■ What this task involves ■
All of the records below should be output exactly.

===== Provided data

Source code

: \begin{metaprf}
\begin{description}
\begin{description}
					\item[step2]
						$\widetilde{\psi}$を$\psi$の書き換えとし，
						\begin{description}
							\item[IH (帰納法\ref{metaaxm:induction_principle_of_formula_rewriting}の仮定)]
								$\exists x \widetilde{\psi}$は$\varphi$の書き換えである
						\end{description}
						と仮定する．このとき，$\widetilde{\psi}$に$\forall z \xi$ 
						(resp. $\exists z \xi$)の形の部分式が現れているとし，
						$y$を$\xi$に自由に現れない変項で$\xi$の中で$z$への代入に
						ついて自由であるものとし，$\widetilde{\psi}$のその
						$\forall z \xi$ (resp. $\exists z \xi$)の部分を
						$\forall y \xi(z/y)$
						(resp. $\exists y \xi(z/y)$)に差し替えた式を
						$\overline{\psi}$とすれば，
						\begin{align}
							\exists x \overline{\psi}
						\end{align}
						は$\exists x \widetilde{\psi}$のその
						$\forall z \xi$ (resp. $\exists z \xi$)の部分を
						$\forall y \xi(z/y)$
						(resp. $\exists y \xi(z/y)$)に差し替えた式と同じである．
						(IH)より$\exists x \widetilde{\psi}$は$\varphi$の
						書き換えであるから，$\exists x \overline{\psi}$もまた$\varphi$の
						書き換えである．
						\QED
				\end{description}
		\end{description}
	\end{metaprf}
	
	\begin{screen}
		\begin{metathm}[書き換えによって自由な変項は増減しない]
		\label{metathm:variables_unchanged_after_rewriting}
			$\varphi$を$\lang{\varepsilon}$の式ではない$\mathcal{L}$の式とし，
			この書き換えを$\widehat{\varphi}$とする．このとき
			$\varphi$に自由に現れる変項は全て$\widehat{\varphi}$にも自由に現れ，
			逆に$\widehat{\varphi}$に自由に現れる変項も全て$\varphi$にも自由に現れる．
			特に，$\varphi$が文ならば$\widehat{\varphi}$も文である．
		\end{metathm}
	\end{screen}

==========

■ Response ■
Source code

: \begin{metaprf}
\begin{description}
\begin{description}
					\item[step2]
						$\widetilde{\psi}$を$\psi$の書き換えとし，
						\begin{description}
							\item[IH (帰納法\ref{metaaxm:induction_principle_of_formula_rewriting}の仮定)]
								$\exists x \widetilde{\psi}$は$\varphi$の書き換えである
						\end{description}
						と仮定する．このとき，$\widetilde{\psi}$に$\forall z \xi$ 
						(resp. $\exists z \xi$)の形の部分式が現れているとし，
						$y$を$\xi$に自由に現れない変項で$\xi$の中で$z$への代入に
						ついて自由であるものとし，$\widetilde{\psi}$のその
						$\forall z \xi$ (resp. $\exists z \xi$)の部分を
						$\forall y \xi(z/y)$
						(resp. $\exists y \xi(z/y)$)に差し替えた式を
						$\overline{\psi}$とすれば，
						\begin{align}
							\exists x \overline{\psi}
						\end{align}
						は$\exists x \widetilde{\psi}$のその
						$\forall z \xi$ (resp. $\exists z \xi$)の部分を
						$\forall y \xi(z/y)$
						(resp. $\exists y \xi(z/y)$)に差し替えた式と同じである．
						(IH)より$\exists x \widetilde{\psi}$は$\varphi$の
						書き換えであるから，$\exists x \overline{\psi}$もまた$\varphi$の
						書き換えである．
						\QED
				\end{description}
		\end{description}
	\end{metaprf}
	
	\begin{screen}
		\begin{metathm}[書き換えによって自由な変項は増減しない]
		\label{metathm:variables_unchanged_after_rewriting}
			$\varphi$を$\lang{\varepsilon}$の式ではない$\mathcal{L}$の式とし，
			この書き換えを$\widehat{\varphi}$とする．このとき
			$\varphi$に自由に現れる変項は全て$\widehat{\varphi}$にも自由に現れ，
			逆に$\widehat{\varphi}$に自由に現れる変項も全て$\varphi$にも自由に現れる．
			特に，$\varphi$が文ならば$\widehat{\varphi}$も文である．
		\end{metathm}
	\end{screen}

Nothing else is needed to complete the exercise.